2. **"OCR processing timed out"**
   - Check server logs for OCR errors
   - Ensure Tesseract is installed and configured
   - Increase timeout in test if needed

3. **"Authentication failed"**
   - Check JWT secret configuration
   - Verify database is accessible

### Unit Test Failures
Unit tests should never fail due to external dependencies.

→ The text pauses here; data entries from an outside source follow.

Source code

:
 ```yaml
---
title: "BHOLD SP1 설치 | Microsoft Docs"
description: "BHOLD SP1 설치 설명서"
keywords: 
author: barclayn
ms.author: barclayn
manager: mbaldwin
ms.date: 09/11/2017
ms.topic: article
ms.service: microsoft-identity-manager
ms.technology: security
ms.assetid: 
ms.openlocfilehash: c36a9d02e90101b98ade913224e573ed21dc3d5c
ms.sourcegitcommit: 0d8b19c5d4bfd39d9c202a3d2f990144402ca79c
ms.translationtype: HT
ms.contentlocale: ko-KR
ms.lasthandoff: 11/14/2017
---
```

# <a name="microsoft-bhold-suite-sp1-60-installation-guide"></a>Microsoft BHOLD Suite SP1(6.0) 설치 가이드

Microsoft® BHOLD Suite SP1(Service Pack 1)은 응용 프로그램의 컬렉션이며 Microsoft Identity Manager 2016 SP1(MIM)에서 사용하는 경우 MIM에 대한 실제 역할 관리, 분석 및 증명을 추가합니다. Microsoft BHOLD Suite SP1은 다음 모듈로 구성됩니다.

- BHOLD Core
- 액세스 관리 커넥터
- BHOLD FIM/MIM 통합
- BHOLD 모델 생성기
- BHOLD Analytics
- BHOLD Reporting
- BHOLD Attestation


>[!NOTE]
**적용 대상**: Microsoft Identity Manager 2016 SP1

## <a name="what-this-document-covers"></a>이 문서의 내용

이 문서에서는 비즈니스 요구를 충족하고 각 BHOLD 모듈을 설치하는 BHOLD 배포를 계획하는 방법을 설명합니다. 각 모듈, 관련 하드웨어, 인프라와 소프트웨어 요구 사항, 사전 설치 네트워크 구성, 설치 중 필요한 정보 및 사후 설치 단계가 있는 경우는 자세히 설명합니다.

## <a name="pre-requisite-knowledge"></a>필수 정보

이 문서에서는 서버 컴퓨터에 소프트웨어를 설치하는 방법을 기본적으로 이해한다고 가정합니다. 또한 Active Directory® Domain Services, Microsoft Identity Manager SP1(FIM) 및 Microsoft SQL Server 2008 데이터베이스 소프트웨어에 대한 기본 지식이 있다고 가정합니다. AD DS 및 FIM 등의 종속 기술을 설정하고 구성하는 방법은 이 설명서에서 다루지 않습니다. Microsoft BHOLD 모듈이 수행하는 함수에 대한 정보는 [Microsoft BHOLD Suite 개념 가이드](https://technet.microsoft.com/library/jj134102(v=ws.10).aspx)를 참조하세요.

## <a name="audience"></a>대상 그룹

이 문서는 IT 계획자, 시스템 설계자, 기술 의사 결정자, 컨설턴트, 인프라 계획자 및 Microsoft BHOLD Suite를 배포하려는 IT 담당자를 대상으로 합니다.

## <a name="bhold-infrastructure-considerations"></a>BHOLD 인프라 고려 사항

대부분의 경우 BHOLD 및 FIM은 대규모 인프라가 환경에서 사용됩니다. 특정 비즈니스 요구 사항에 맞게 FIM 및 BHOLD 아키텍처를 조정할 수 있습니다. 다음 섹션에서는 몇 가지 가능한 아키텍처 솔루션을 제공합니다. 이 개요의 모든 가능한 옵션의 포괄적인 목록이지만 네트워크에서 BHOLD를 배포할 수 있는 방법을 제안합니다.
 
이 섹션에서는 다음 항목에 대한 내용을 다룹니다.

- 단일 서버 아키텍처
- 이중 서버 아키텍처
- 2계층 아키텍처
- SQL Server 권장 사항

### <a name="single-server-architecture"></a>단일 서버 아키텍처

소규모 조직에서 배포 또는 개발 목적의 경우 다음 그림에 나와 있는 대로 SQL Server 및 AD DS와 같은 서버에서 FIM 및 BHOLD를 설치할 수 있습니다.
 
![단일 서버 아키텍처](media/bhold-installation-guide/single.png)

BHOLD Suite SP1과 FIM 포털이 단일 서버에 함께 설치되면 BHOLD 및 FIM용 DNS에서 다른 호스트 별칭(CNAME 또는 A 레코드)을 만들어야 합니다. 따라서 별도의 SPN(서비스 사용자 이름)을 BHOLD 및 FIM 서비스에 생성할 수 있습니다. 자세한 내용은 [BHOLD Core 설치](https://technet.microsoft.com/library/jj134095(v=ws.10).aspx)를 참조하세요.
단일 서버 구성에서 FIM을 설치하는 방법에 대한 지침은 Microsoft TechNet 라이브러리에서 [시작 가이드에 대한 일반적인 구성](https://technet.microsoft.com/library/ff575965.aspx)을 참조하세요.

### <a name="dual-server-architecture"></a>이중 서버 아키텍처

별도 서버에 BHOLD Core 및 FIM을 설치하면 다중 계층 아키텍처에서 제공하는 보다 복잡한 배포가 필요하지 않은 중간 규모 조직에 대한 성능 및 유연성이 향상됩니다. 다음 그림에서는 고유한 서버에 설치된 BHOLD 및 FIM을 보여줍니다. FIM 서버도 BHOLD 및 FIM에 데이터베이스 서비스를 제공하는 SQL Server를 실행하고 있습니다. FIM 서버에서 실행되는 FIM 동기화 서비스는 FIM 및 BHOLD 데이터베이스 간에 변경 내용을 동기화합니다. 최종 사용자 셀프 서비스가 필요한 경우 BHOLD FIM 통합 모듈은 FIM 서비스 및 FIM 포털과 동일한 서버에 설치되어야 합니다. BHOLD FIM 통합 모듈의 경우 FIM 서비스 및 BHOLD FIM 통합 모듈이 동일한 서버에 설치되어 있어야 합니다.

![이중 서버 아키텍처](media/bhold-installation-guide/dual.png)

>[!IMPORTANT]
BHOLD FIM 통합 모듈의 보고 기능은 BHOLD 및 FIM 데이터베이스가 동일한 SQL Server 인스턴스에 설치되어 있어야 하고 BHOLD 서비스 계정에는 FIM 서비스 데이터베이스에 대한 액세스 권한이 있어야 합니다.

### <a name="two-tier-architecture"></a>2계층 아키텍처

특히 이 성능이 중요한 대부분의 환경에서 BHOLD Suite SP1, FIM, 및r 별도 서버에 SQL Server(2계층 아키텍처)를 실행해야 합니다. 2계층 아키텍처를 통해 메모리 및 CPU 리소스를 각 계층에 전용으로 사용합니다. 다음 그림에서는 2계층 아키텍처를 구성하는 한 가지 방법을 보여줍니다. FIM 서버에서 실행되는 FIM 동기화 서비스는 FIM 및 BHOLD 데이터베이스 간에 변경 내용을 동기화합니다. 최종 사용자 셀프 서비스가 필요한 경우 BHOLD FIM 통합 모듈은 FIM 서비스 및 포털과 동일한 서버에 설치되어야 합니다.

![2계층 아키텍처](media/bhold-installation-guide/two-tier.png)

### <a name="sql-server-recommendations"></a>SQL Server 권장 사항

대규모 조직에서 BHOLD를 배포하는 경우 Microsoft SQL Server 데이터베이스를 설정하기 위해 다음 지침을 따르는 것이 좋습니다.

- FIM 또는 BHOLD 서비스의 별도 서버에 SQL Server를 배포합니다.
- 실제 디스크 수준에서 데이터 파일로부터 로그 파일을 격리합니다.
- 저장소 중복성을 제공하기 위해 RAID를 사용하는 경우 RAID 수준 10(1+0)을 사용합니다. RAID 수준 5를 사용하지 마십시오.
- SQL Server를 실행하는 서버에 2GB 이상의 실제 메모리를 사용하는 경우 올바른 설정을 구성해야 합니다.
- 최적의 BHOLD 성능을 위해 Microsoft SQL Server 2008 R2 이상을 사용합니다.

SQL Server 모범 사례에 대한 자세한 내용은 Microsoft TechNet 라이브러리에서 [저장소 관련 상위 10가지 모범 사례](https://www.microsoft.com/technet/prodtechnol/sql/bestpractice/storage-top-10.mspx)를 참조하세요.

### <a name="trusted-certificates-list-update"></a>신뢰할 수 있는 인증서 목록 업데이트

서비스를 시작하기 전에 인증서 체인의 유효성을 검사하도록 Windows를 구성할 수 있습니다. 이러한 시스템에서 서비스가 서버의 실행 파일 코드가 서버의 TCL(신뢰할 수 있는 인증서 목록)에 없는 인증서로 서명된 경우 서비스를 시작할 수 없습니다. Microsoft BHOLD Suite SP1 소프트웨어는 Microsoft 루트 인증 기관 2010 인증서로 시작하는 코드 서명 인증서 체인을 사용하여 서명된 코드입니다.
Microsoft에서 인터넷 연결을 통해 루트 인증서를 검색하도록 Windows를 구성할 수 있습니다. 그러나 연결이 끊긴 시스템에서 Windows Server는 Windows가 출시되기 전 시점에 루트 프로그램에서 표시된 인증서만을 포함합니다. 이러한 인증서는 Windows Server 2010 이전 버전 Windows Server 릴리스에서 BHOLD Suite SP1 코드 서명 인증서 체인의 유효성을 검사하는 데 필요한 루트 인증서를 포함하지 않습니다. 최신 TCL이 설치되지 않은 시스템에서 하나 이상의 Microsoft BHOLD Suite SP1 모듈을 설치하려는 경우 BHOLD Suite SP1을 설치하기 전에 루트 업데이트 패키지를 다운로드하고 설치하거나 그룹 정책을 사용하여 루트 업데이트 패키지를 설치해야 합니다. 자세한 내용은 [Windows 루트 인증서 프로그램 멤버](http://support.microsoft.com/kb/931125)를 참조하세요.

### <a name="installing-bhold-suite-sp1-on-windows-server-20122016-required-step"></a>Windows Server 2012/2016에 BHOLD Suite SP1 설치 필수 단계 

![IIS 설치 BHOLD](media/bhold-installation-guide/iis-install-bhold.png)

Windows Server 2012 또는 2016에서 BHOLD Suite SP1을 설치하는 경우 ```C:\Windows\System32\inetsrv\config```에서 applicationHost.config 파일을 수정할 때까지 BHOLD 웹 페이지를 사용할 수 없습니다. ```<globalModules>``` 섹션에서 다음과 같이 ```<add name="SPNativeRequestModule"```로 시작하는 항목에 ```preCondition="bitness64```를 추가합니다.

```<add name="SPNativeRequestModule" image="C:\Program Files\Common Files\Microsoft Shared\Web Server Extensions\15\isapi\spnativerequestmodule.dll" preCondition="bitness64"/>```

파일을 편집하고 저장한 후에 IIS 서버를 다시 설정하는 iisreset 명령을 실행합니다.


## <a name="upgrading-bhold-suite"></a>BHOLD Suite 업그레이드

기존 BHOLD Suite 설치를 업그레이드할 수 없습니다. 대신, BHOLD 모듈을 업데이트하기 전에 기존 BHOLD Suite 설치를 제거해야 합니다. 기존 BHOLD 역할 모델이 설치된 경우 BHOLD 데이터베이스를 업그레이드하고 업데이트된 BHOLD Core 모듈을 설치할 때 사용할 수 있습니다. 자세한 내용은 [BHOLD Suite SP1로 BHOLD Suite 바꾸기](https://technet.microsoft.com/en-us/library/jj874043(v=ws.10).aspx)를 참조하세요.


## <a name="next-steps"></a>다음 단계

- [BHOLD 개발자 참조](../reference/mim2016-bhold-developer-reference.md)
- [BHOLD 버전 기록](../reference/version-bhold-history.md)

If they do:
1. Check for compilation errors in models
2. Verify type definitions match expectations
3. Review recent changes to data structures

## 🔄 Continuous Integration

For CI/CD pipelines:

```yaml
# Example GitHub Actions workflow
- name: Run Unit Tests
  run: cargo test --lib

- name: Start Services
  run: docker-compose up -d

- name: Wait for Health
  run: timeout 60s bash -c 'until curl -s http://localhost:8080/api/health | grep -q "ok"; do sleep 2; done'

- name: Run Integration Tests
  run: cargo test --test integration_ocr_test
```

## 📈 Adding New Tests

### For New API Endpoints
1. Add unit tests for data models in `tests/unit_tests.rs`
2. Add integration test in `tests/integration_ocr_test.rs`
3. Add frontend tests if UI components involved

### For New OCR Features
1. Test the happy path (document → processing → retrieval)
2. Test error conditions (file format, processing failures)
3. Test performance/timeout scenarios
4. Validate response structure changes

## 🎯 Test Philosophy

**Fast Feedback:** Unit tests run in milliseconds, integration tests in seconds.

**Real User Scenarios:** Integration tests simulate actual user workflows.

**Maintainable:** Tests are simple, focused, and well-documented.

**Reliable:** Tests pass consistently and fail for good reasons.

**Comprehensive:** Critical paths are covered, edge cases are handled.